アメリカは「偵察用だ」として気球を撃墜、対する中国は「無責任なやり方だ」とアメリカを強く批判しました。
冷え込む米中関係の溝は、どこまで深まっていくのでしょうか?

アメリカ「偵察用」 中国「気象用」 気球の撃墜巡り非難の応酬

6日、中国・外務省の報道官はアメリカなどで確認された気球について、改めて「民間のものだ」と強調した上で・・・

中国外務省 毛寧 報道官
「アメリカ側が誇張して騒ぎ立て、武力で襲撃したことは受け入れられない無責任なやり方だ」

さらに報道官は「双方、特にアメリカ側は冷静かつプロフェッショナルに非武力の方式で適切に対処すべきだ」と非難しました。

非難の発端となったのは、アメリカ南東部・サウスカロライナ州の沖合の上空に浮かぶ白い物体。そこへ航空機のものとみられる航跡が近づいていきます。

撮影者
「飛行機が撃ち落とした!」

4日、気球が“撃墜”されたとみられる瞬間を複数の人が撮影していました。

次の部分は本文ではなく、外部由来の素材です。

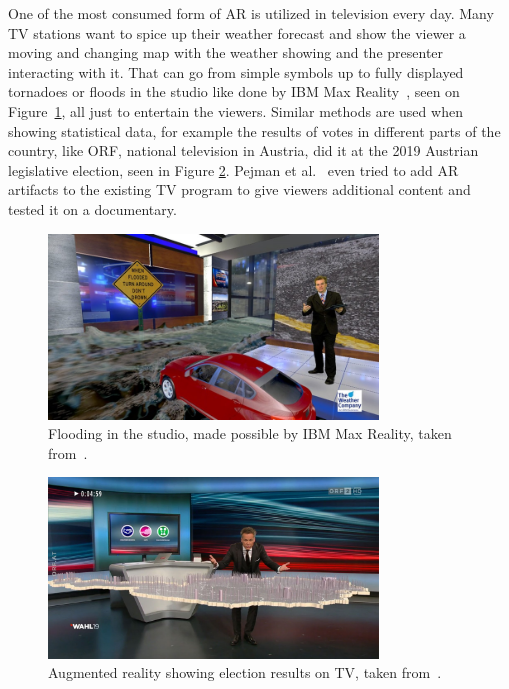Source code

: \begin{description}
	One of the most consumed form of AR is utilized in television every day. Many TV stations want to spice up their weather forecast and show the viewer a moving and changing map with the weather showing and the presenter interacting with it. That can go from simple symbols up to fully displayed tornadoes or floods in the studio like done by IBM Max Reality~\cite{ibm}, seen on Figure~\ref{fig:ibm_mr},  all just to entertain the viewers. Similar methods are used when showing statistical data, for example the results of votes in different parts of the country, like ORF, national television in Austria, did it at the 2019 Austrian legislative election, seen in Figure \ref{fig:election}. 
	Pejman et al.~\cite{pejman19} even tried to add AR artifacts to the existing TV program to give viewers additional content and tested it on a documentary.
	
	
	
	\begin{figure}[!ht]
		\captionsetup{justification=centering}
		\centering
		\includegraphics[width=0.78\textwidth]{media/ibm_max_reality.jpg}
		\hfill
		\caption{Flooding in the studio, made possible by IBM Max Reality, taken from~\cite{ibm}.}
		\label{fig:ibm_mr}
	\end{figure}
	\begin{figure}[!ht]
		\captionsetup{justification=centering}
		\centering
		\includegraphics[width=0.78\textwidth]{media/election.jpg}
		\hfill
		\caption{Augmented reality showing election results on TV, taken from~\cite{fluch19}.}
		\label{fig:election}
	\end{figure}


\end{description}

アメリカ国防総省は5日、落下した残骸の回収作業を進めていると明らかにしています。

「気象観測用の気球が長時間飛び続けることは考えにくい」日本の気象観測気球との違い

6日の中国共産党系国際紙の『環球時報』。一面はアメリカ上空で撃墜された中国の気球についてです。
専門家のコメントを引用する形で、「武力を行使したことは明らかに限度を超えている。中国側は賠償を主張していい」などと伝えています。

この気球について、中国政府は「気象などの研究用」としていますが・・・

日本で使用されている気象観測用の気球は、空に放出してから約1時間半で高度30キロに達します。上空は気圧が低いことから、天然ゴムで出来た気球の直径は8メートル弱まで膨らみ、破裂してしまいます。

一方、アメリカメディアによりますと、今回の中国の気球はバス3台分の大きさで中国からアラスカ州のアリューシャン列島へ。カナダ北西部を通り、再びアメリカ本土を横断し海へ出たところで撃墜されました。